**Material shown**
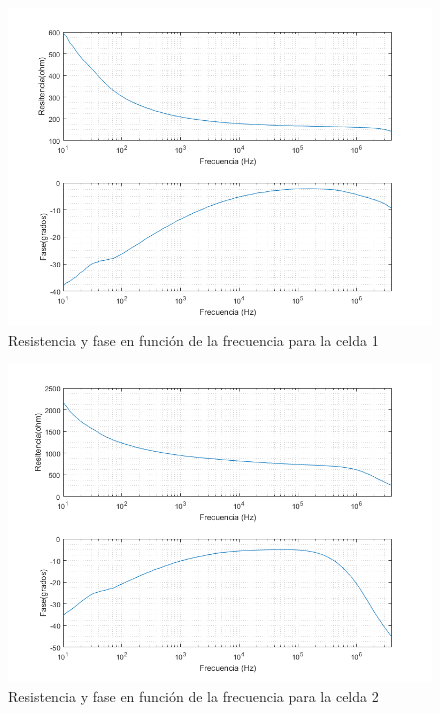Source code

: \begin{figure}[H]
\centering
\includegraphics[width=1\textwidth]{Celda/celda_1.png}
\caption{Resistencia y fase en función de la frecuencia para la celda 1}
\label{fig:celda_1}
\end{figure}

\begin{figure}[H]
\centering
\includegraphics[width=1\textwidth]{Celda/celda_2.png}
\caption{Resistencia y fase en función de la frecuencia para la celda 2}
\label{fig:celda_2}
\end{figure}

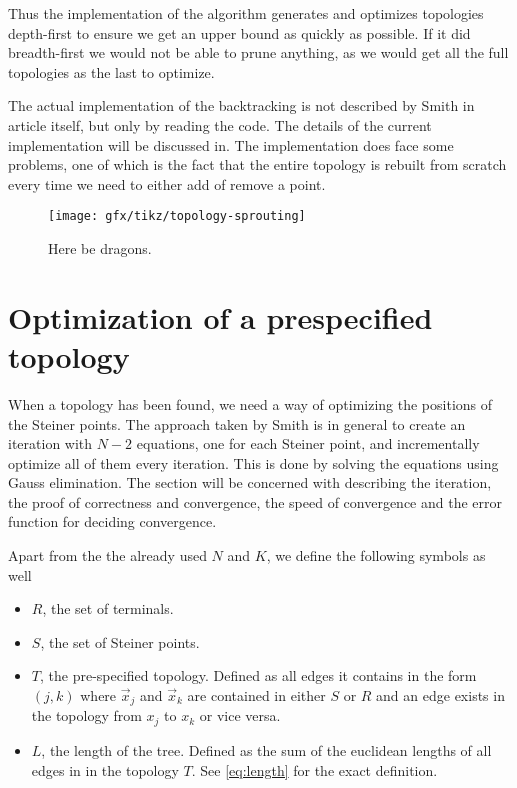 Thus the implementation of the algorithm generates and optimizes topologies
depth-first to ensure we get an upper bound as quickly as possible.  If it did
breadth-first we would not be able to prune anything, as we would get all the
full topologies as the last to optimize.

The actual implementation of the backtracking is not described by Smith in
article itself, but only by reading the code.  The details of the current
implementation will be discussed in.  The implementation does face some problems, one of which is
the fact that the entire topology is rebuilt from scratch every time we need to
either add of remove a point.

\begin{figure}[htbp] \centering
    \texttt{[image: gfx/tikz/topology-sprouting]}
    \caption{Here be dragons.\label{fig:topology-sprouting}}
\end{figure}

\section{Optimization of a prespecified topology}
\label{sec:optim-presp-topol}

When a topology has been found, we need a way of optimizing the positions of the
Steiner points.  The approach taken by Smith is in general to create an
iteration with $N-2$ equations, one for each Steiner point, and incrementally
optimize all of them every iteration.  This is done by solving the equations
using Gauss elimination.  The section will be concerned with describing the
iteration, the proof of correctness and convergence, the speed of convergence
and the error function for deciding convergence.

Apart from the the already used $N$ and $K$, we define the following symbols as
well
\begin{itemize}
\item $R$, the set of terminals.
\item $S$, the set of Steiner points.
\item $T$, the pre-specified topology.  Defined as all edges it contains in the
form $(j,k)$ where $\vec x_j$ and $\vec x_k$ are contained in either $S$ or $R$
and an edge exists in the topology from $x_j$ to $x_k$ or vice versa.
\item $L$, the length of the tree.  Defined as the sum of the euclidean lengths
of all edges in in the topology $T$.  See \cref{eq:length} for the exact
definition.
\end{itemize}

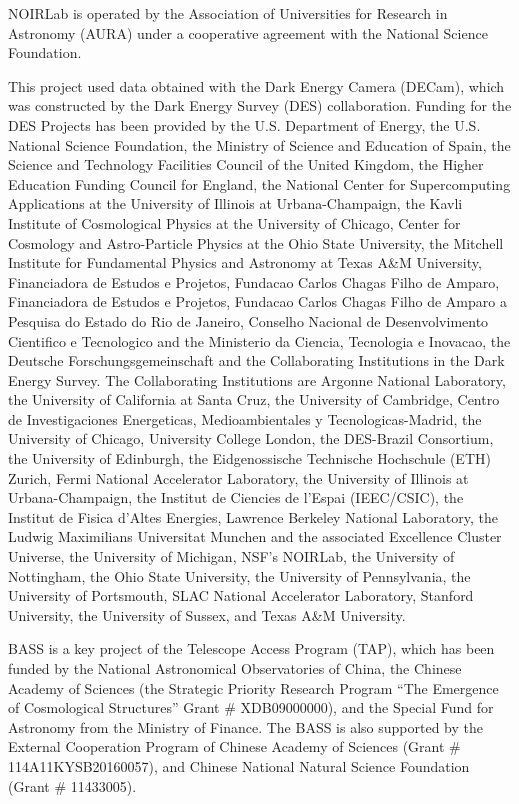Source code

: \documentclass[a4paper,11pt]{article}
\begin{document}
    NOIRLab is operated by the Association of Universities for Research in Astronomy (AURA) under a cooperative agreement with the National Science Foundation.
    
    This project used data obtained with the Dark Energy Camera (DECam), which was constructed by the Dark Energy Survey (DES) collaboration. Funding for the DES Projects has been provided by the U.S. Department of Energy, the U.S. National Science Foundation, the Ministry of Science and Education of Spain, the Science and Technology Facilities Council of the United Kingdom, the Higher Education Funding Council for England, the National Center for Supercomputing Applications at the University of Illinois at Urbana-Champaign, the Kavli Institute of Cosmological Physics at the University of Chicago, Center for Cosmology and Astro-Particle Physics at the Ohio State University, the Mitchell Institute for Fundamental Physics and Astronomy at Texas A\&M University, Financiadora de Estudos e Projetos, Fundacao Carlos Chagas Filho de Amparo, Financiadora de Estudos e Projetos, Fundacao Carlos Chagas Filho de Amparo a Pesquisa do Estado do Rio de Janeiro, Conselho Nacional de Desenvolvimento Cientifico e Tecnologico and the Ministerio da Ciencia, Tecnologia e Inovacao, the Deutsche Forschungsgemeinschaft and the Collaborating Institutions in the Dark Energy Survey. The Collaborating Institutions are Argonne National Laboratory, the University of California at Santa Cruz, the University of Cambridge, Centro de Investigaciones Energeticas, Medioambientales y Tecnologicas-Madrid, the University of Chicago, University College London, the DES-Brazil Consortium, the University of Edinburgh, the Eidgenossische Technische Hochschule (ETH) Zurich, Fermi National Accelerator Laboratory, the University of Illinois at Urbana-Champaign, the Institut de Ciencies de l'Espai (IEEC/CSIC), the Institut de Fisica d'Altes Energies, Lawrence Berkeley National Laboratory, the Ludwig Maximilians Universitat Munchen and the associated Excellence Cluster Universe, the University of Michigan, NSF's NOIRLab, the University of Nottingham, the Ohio State University, the University of Pennsylvania, the University of Portsmouth, SLAC National Accelerator Laboratory, Stanford University, the University of Sussex, and Texas A\&M University.
    
    BASS is a key project of the Telescope Access Program (TAP), which has been funded by the National Astronomical Observatories of China, the Chinese Academy of Sciences (the Strategic Priority Research Program “The Emergence of Cosmological Structures” Grant \# XDB09000000), and the Special Fund for Astronomy from the Ministry of Finance. The BASS is also supported by the External Cooperation Program of Chinese Academy of Sciences (Grant \# 114A11KYSB20160057), and Chinese National Natural Science Foundation (Grant \# 11433005).
    
\end{document}
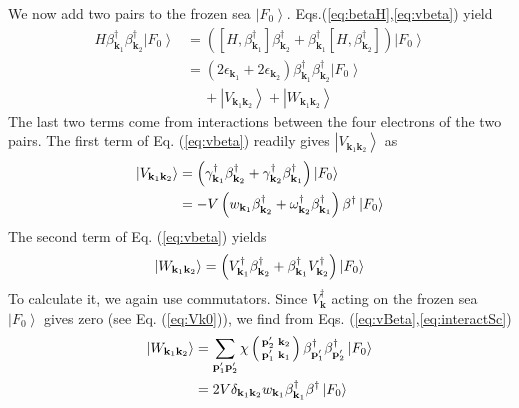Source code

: \documentclass[epj]{svjour}
\newcommand{\vk}{\ensuremath{\mathbf{k}}}
\newcommand{\vp}{\ensuremath{\mathbf{p}}}
\begin{document}
We now add two pairs to the frozen sea $\left|F_0\right>$. Eqs.(\ref{eq:betaH},\ref{eq:vbeta}) yield 
\begin{equation}  \label{eq:SchTwo}
\begin{split}
H\beta^{\dagger}_{\mathbf{k} _1}\beta^{\dagger}_{\mathbf{k}
_2}\left|F_0\right>   &=\left(\left[H,\beta^{\dagger}_{\mathbf{k} _1}\right]
\beta^{\dagger}_{\mathbf{k} _2}+\beta^{\dagger}_{\mathbf{k} _1}\left[%
H,\beta^{\dagger}_{\mathbf{k} _2}\right]  \right) \left|F_0\right>   \\
&=\left(2\epsilon_{\mathbf{k} _1}+2\epsilon_{\mathbf{k} _2}\right)
\beta^{\dagger}_{\mathbf{k} _1}\beta^{\dagger}_{\mathbf{k}
_2}\left|F_0\right>\\
&\quad\:   +\left|V_{\mathbf{k} _1\mathbf{k} _2}\right>+\left|W_{\mathbf{k} _1\mathbf{k} _2}\right>  
\end{split}%
\end{equation}
The last two terms come from interactions between the four electrons of the two pairs.  The first term of Eq. (\ref{eq:vbeta}) readily gives $\left|V_{\mathbf{k} _1\mathbf{k} _2}\right> $ as 
\begin{equation}
\begin{split}
\left|V_{\mathbf{k} _1\mathbf{k} _2}\right>& =\left(\gamma^{\dagger}_{\mathbf{%
k} _1}\beta^{\dagger}_{\mathbf{k} _2}+\gamma^{\dagger}_{\mathbf{k}
_2}\beta^{\dagger}_{\mathbf{k} _1}\right) \left|F_0\right> \\
&=-V\left(w_{\mathbf{k} _1}\beta^{\dagger}_{\mathbf{k} _2}+\omega^{\dagger}_{\mathbf{k}
_2}\beta^{\dagger}_{\mathbf{k} _1}\right)\beta^\dagger \left|F_0\right>  
\end{split}
\end{equation}
The second term of Eq. (\ref{eq:vbeta}) yields
\begin{equation}
\left|W_{\mathbf{k} _1\mathbf{k} _2}\right> =\left(V^{\dagger}_{\mathbf{%
k} _1}\beta^{\dagger}_{\mathbf{k} _2}+\beta^{\dagger}_{\mathbf{k}
_1}V^{\dagger}_{\mathbf{k} _2}\right) \left|F_0\right> 
\end{equation}
To calculate it, we again use commutators.  Since  $V^{\dagger}_{\mathbf{k}}$ acting on the frozen sea $\left|F_0\right>$ gives zero (see Eq. (\ref{eq:Vk0})), we find from Eqs. (\ref{eq:vBeta},\ref{eq:interactSc}) 
\begin{equation}\label{eq:omega2}
\begin{split}
\left|W_{\mathbf{k} _1\mathbf{k} _2}\right>&=\sum_{\mathbf{p} ^{\prime}_1\mathbf{p}
^{\prime}_2}\chi\left(\begin{smallmatrix}\vp'_2&\vk_2\\\vp'_1&\vk_1%
\end{smallmatrix}\right)  \beta^{\dagger}_{\mathbf{p} ^{\prime}_1}\beta^{%
\dagger}_{\mathbf{p} ^{\prime}_2}\left|F_0\right> \\
&=2V\delta_{\mathbf{k} _1\mathbf{k} _2}w_{\mathbf{k} _1}\beta^{\dagger}_{
\mathbf{k} _1} \beta^{\dagger}\left|F_0\right> 
\end{split}
\end{equation}
\end{document}
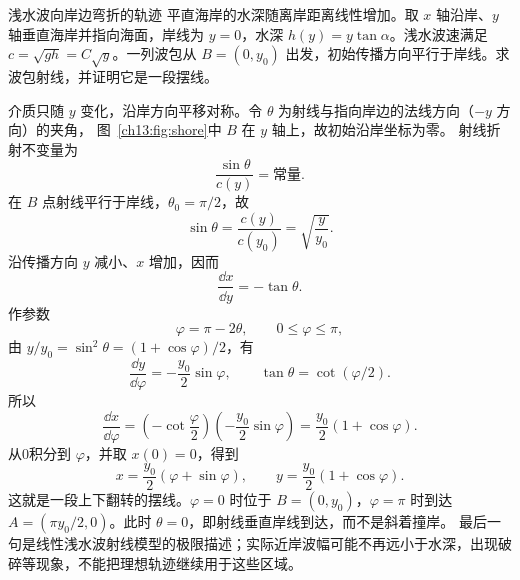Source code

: \begin{origexamplebox}{浅水波向岸边弯折的轨迹}\label{ch13:ex:shore}
平直海岸的水深随离岸距离线性增加。取 $x$ 轴沿岸、$y$ 轴垂直海岸并指向海面，岸线为 $y=0$，水深
$h(y)=y\tan\alpha$。浅水波速满足 $c=\sqrt{gh}=C\sqrt y$。一列波包从
$B=(0,y_0)$ 出发，初始传播方向平行于岸线。求波包射线，并证明它是一段摆线。

\FluidShoreDiagram
\end{origexamplebox}
\begin{xesolution}
介质只随 $y$ 变化，沿岸方向平移对称。令 $\theta$ 为射线与指向岸边的法线方向（$-y$ 方向）的夹角，
图~\ref{ch13:fig:shore}中 $B$ 在 $y$ 轴上，故初始沿岸坐标为零。
射线折射不变量为
\[
 \frac{\sin\theta}{c(y)}=\text{常量}.
\]
在 $B$ 点射线平行于岸线，$\theta_0=\pi/2$，故
\[
 \sin\theta=\frac{c(y)}{c(y_0)}=\sqrt{\frac y{y_0}}.
\]
沿传播方向 $y$ 减小、$x$ 增加，因而
\[
 \frac{\dd x}{\dd y}=-\tan\theta.
\]
作参数
\[
 \varphi=\pi-2\theta,\qquad 0\le\varphi\le\pi,
\]
由 $y/y_0=\sin^2\theta=(1+\cos\varphi)/2$，有
\[
 \frac{\dd y}{\dd\varphi}=-\frac{y_0}{2}\sin\varphi,
 \qquad \tan\theta=\cot(\varphi/2).
\]
所以
\[
 \frac{\dd x}{\dd\varphi}
 =\left(-\cot\frac\varphi2\right)\left(-\frac{y_0}2\sin\varphi\right)
 =\frac{y_0}2(1+\cos\varphi).
\]
从0积分到 $\varphi$，并取 $x(0)=0$，得到
\[
 \boxed{x=\frac{y_0}{2}(\varphi+\sin\varphi)},\qquad
 \boxed{y=\frac{y_0}{2}(1+\cos\varphi)}.
\]
这就是一段上下翻转的摆线。$\varphi=0$ 时位于 $B=(0,y_0)$，$\varphi=\pi$ 时到达
$A=(\pi y_0/2,0)$。此时 $\theta=0$，即射线垂直岸线到达，而不是斜着撞岸。
最后一句是线性浅水波射线模型的极限描述；实际近岸波幅可能不再远小于水深，出现破碎等现象，不能把理想轨迹继续用于这些区域。
\end{xesolution}

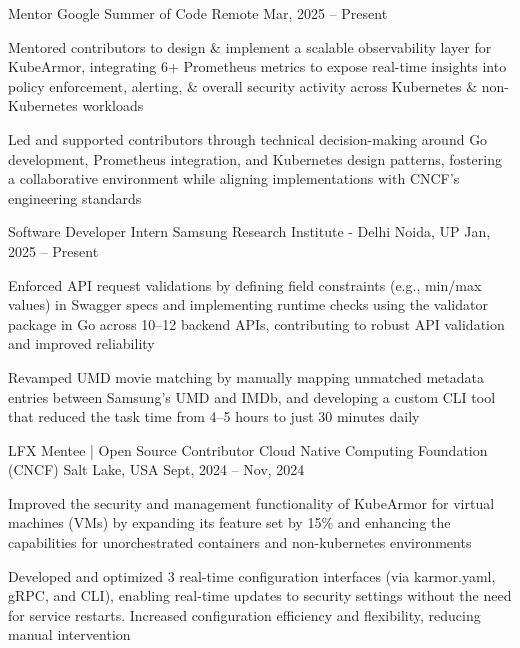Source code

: \documentclass[]{awesome-cv}
\begin{document}
\vspace{-3mm}
\begin{cventries}
    \vspace{-1mm}
    \cventry
    {Mentor}
    {Google Summer of Code}
    {Remote}
    {Mar, 2025 – Present}
    {\begin{cvitems}
        \item Mentored contributors to design \& implement a scalable observability layer for KubeArmor, integrating 6+ Prometheus metrics to expose real-time insights into policy enforcement, alerting, \& overall security activity across Kubernetes \& non-Kubernetes workloads
        \item Led and supported contributors through technical decision-making around Go development, Prometheus integration, and Kubernetes design patterns, fostering a collaborative environment while aligning implementations with CNCF’s engineering standards
        \end{cvitems}}
    \cventry
    {Software Developer Intern}
    {Samsung Research Institute - Delhi}
    {Noida, UP}
    {Jan, 2025 – Present}
    {\begin{cvitems}
        \item Enforced API request validations by defining field constraints (e.g., min/max values) in Swagger specs and implementing runtime checks using the validator package in Go across 10–12 backend APIs, contributing to robust API validation and improved reliability
        \item Revamped UMD movie matching by manually mapping unmatched metadata entries between Samsung’s UMD and IMDb, and developing a custom CLI tool that reduced the task time from 4–5 hours to just 30 minutes daily
        \end{cvitems}}
    \cventry
    {LFX Mentee | Open Source Contributor}
    {Cloud Native Computing Foundation (CNCF)}
    {Salt Lake, USA}
    {Sept, 2024 – Nov, 2024}
    {\begin{cvitems}
        \item Improved the security and management functionality of KubeArmor for virtual machines (VMs) by expanding its feature set by 15\% and enhancing the capabilities for unorchestrated containers and non-kubernetes environments
        \item Developed and optimized 3 real-time configuration interfaces (via karmor.yaml, gRPC, and CLI), enabling real-time updates to security settings without the need for service restarts. Increased configuration efficiency and flexibility, reducing manual intervention

\end{cvitems}}
\end{cventries}
\end{document}
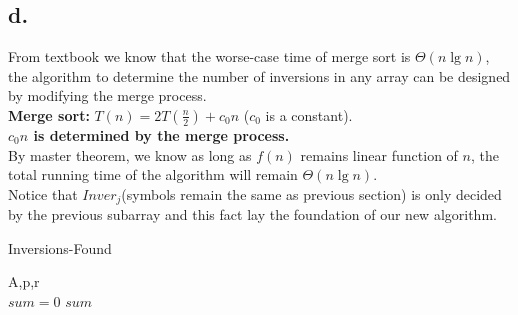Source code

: \documentclass[oneside]{homework} %
\begin{document}
\subsection*{d.}
From textbook we know that the worse-case time of merge sort is $\Theta(n\lg{n})$, the algorithm to determine the number of inversions in any array can be designed by modifying the merge process.   
\\
\textbf{Merge sort:} $T(n) = 2T(\frac{n}{2})+c_{0}n$ ($c_{0}$ is a constant). 
\\
\textbf{$c_{0}n$ is determined by the merge process.}
\\By master theorem, we know as long as $f(n)$ remains linear function of $n$, the total running time of the algorithm will remain $\Theta(n\lg{n})$.
\\Notice that $Inver_{j}$(symbols remain the same as previous section) is only decided by the previous subarray and this fact lay the foundation of our new algorithm.
\newpage
  \begin{algorithm}[htb,!tp]
  \caption{Inversions-Found}
  \label{algo:inver}
  \begin{algorithmic}[1]
	\REQUIRE A,p,r
	\ENSURE ~ ~\\ 
	  \STATE $sum=0$
	  \ENDIF
	\LASTCON $sum$	
  \end{algorithmic}
  \end{algorithm}
\end{document}
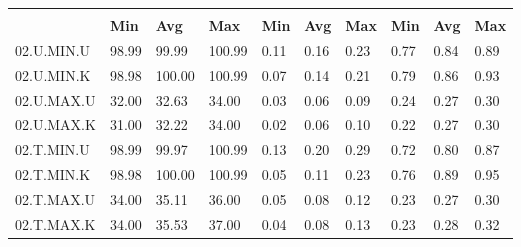 \begin{tabular}{|>{\raggedright}p{}|>{\raggedright}p{}|>{\raggedright}p{}|>{\raggedright}p{}|>{\raggedright}p{}|>{\raggedright}p{}|>{\raggedright}p{}|>{\raggedright}p{}|>{\raggedright}p{}|>{\raggedright}p{}|}
\hline 
\multirow{2}{0.12\columnwidth}{\textbf{\footnotesize{}Bezeichnung}} & \multicolumn{3}{l|}{\textbf{\footnotesize{}CPU-Last {[}\%{]}}} & \multicolumn{3}{l|}{\textbf{\footnotesize{}Systemtime {[}s{]}}} & \multicolumn{3}{l|}{\textbf{\footnotesize{}Usertime {[}s{]}}}\tabularnewline
\cline{2-10} 
& \textbf{\footnotesize{}Min} & \textbf{\footnotesize{}Avg} & \textbf{\footnotesize{}Max} & \textbf{\footnotesize{}Min} & \textbf{\footnotesize{}Avg} & \textbf{\footnotesize{}Max} & \textbf{\footnotesize{}Min} & \textbf{\footnotesize{}Avg} & \textbf{\footnotesize{}Max}\tabularnewline
\hline 
\hline 
{\footnotesize{}02.U.MIN.U} & {\footnotesize{}98.99} & {\footnotesize{}99.99} & {\footnotesize{}100.99} & {\footnotesize{}0.11} & {\footnotesize{}0.16} & {\footnotesize{}0.23} & {\footnotesize{}0.77} & {\footnotesize{}0.84} & {\footnotesize{}0.89}\tabularnewline
\hline 
\hline 
{\footnotesize{}02.U.MIN.K} & {\footnotesize{}98.98} & {\footnotesize{}100.00} & {\footnotesize{}100.99} & {\footnotesize{}0.07} & {\footnotesize{}0.14} & {\footnotesize{}0.21} & {\footnotesize{}0.79} & {\footnotesize{}0.86} & {\footnotesize{}0.93}\tabularnewline
\hline 
\hline 
{\footnotesize{}02.U.MAX.U} & {\footnotesize{}32.00} & {\footnotesize{}32.63} & {\footnotesize{}34.00} & {\footnotesize{}0.03} & {\footnotesize{}0.06} & {\footnotesize{}0.09} & {\footnotesize{}0.24} & {\footnotesize{}0.27} & {\footnotesize{}0.30}\tabularnewline
\hline 
\hline 
{\footnotesize{}02.U.MAX.K} & {\footnotesize{}31.00} & {\footnotesize{}32.22} & {\footnotesize{}34.00} & {\footnotesize{}0.02} & {\footnotesize{}0.06} & {\footnotesize{}0.10} & {\footnotesize{}0.22} & {\footnotesize{}0.27} & {\footnotesize{}0.30}\tabularnewline
\hline 
\hline 
{\footnotesize{}02.T.MIN.U} & {\footnotesize{}98.99} & {\footnotesize{}99.97} & {\footnotesize{}100.99} & {\footnotesize{}0.13} & {\footnotesize{}0.20} & {\footnotesize{}0.29} & {\footnotesize{}0.72} & {\footnotesize{}0.80} & {\footnotesize{}0.87}\tabularnewline
\hline 
\hline 
{\footnotesize{}02.T.MIN.K} & {\footnotesize{}98.98} & {\footnotesize{}100.00} & {\footnotesize{}100.99} & {\footnotesize{}0.05} & {\footnotesize{}0.11} & {\footnotesize{}0.23} & {\footnotesize{}0.76} & {\footnotesize{}0.89} & {\footnotesize{}0.95}\tabularnewline
\hline 
\hline 
{\footnotesize{}02.T.MAX.U} & {\footnotesize{}34.00} & {\footnotesize{}35.11} & {\footnotesize{}36.00} & {\footnotesize{}0.05} & {\footnotesize{}0.08} & {\footnotesize{}0.12} & {\footnotesize{}0.23} & {\footnotesize{}0.27} & {\footnotesize{}0.30}\tabularnewline
\hline 
\hline 
{\footnotesize{}02.T.MAX.K} & {\footnotesize{}34.00} & {\footnotesize{}35.53} & {\footnotesize{}37.00} & {\footnotesize{}0.04} & {\footnotesize{}0.08} & {\footnotesize{}0.13} & {\footnotesize{}0.23} & {\footnotesize{}0.28} & {\footnotesize{}0.32}\tabularnewline
\hline 
\end{tabular}
\par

**Brief**
With the string "algorithmic" as the key, filter the data above and show the lines that match.

**The completed task**
  \begin{algorithmic}[1]
  \end{algorithmic}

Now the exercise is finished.